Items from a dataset
________

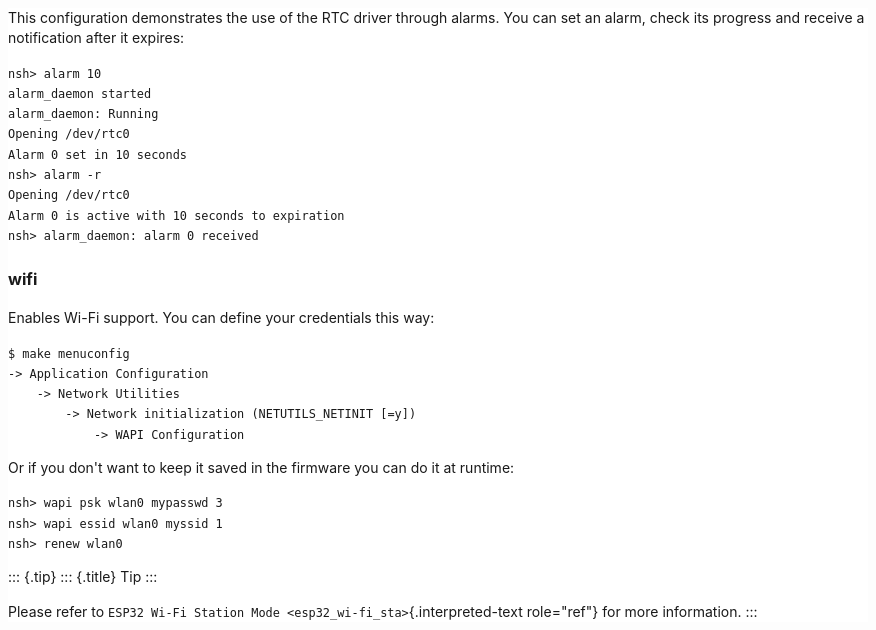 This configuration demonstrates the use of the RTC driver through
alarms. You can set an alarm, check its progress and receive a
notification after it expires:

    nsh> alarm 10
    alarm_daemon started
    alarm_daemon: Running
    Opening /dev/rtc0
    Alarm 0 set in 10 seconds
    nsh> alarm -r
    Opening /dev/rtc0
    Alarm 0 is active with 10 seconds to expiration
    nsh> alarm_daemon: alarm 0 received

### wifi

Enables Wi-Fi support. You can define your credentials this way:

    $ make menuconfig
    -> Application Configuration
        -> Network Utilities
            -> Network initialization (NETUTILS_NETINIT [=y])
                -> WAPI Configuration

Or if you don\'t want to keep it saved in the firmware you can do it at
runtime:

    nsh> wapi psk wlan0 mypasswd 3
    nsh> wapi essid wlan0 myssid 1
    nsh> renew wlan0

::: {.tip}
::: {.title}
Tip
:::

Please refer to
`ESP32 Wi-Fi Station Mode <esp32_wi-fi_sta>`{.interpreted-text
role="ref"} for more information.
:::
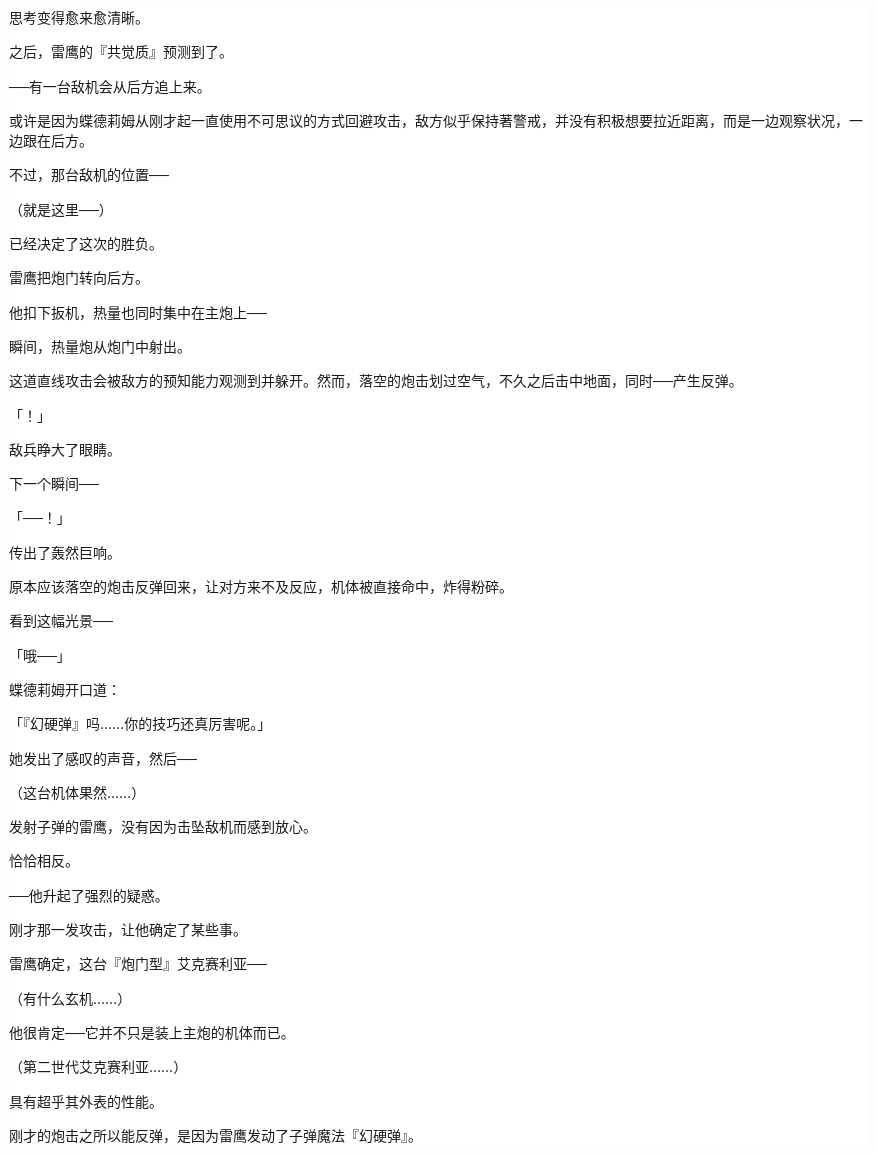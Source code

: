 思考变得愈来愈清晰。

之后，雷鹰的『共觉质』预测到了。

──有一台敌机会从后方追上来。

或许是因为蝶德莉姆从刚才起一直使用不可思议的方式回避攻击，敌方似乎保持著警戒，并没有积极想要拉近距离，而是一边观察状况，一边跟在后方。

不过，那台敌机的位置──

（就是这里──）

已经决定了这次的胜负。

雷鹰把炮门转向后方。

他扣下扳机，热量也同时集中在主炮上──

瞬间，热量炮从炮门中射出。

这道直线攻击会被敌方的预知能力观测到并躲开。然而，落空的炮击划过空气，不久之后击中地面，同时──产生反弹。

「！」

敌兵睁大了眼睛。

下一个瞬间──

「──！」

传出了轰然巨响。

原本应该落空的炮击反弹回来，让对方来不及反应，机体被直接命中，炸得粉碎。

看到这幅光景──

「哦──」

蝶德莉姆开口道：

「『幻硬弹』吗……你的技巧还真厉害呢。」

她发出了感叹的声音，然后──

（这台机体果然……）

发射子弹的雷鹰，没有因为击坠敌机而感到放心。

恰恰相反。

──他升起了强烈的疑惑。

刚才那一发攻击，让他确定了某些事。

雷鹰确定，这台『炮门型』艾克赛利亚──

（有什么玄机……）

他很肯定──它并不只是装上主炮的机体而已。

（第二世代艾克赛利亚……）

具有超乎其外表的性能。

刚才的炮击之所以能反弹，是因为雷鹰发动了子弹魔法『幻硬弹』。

________

• **Exercise prompt**
Whatever pictures the records hold, omit them; give again exactly the lines from the one containing "-> Network initialization" through the one containing "瞬间，热量炮从炮门中射出。".

• **Response to the exercise**
            -> Network initialization (NETUTILS_NETINIT [=y])
                -> WAPI Configuration

Or if you don\'t want to keep it saved in the firmware you can do it at
runtime:

    nsh> wapi psk wlan0 mypasswd 3
    nsh> wapi essid wlan0 myssid 1
    nsh> renew wlan0

::: {.tip}
::: {.title}
Tip
:::

Please refer to
`ESP32 Wi-Fi Station Mode <esp32_wi-fi_sta>`{.interpreted-text
role="ref"} for more information.
:::
Source code

: 思考变得愈来愈清晰。

之后，雷鹰的『共觉质』预测到了。

──有一台敌机会从后方追上来。

或许是因为蝶德莉姆从刚才起一直使用不可思议的方式回避攻击，敌方似乎保持著警戒，并没有积极想要拉近距离，而是一边观察状况，一边跟在后方。

不过，那台敌机的位置──

（就是这里──）

已经决定了这次的胜负。

雷鹰把炮门转向后方。

他扣下扳机，热量也同时集中在主炮上──

瞬间，热量炮从炮门中射出。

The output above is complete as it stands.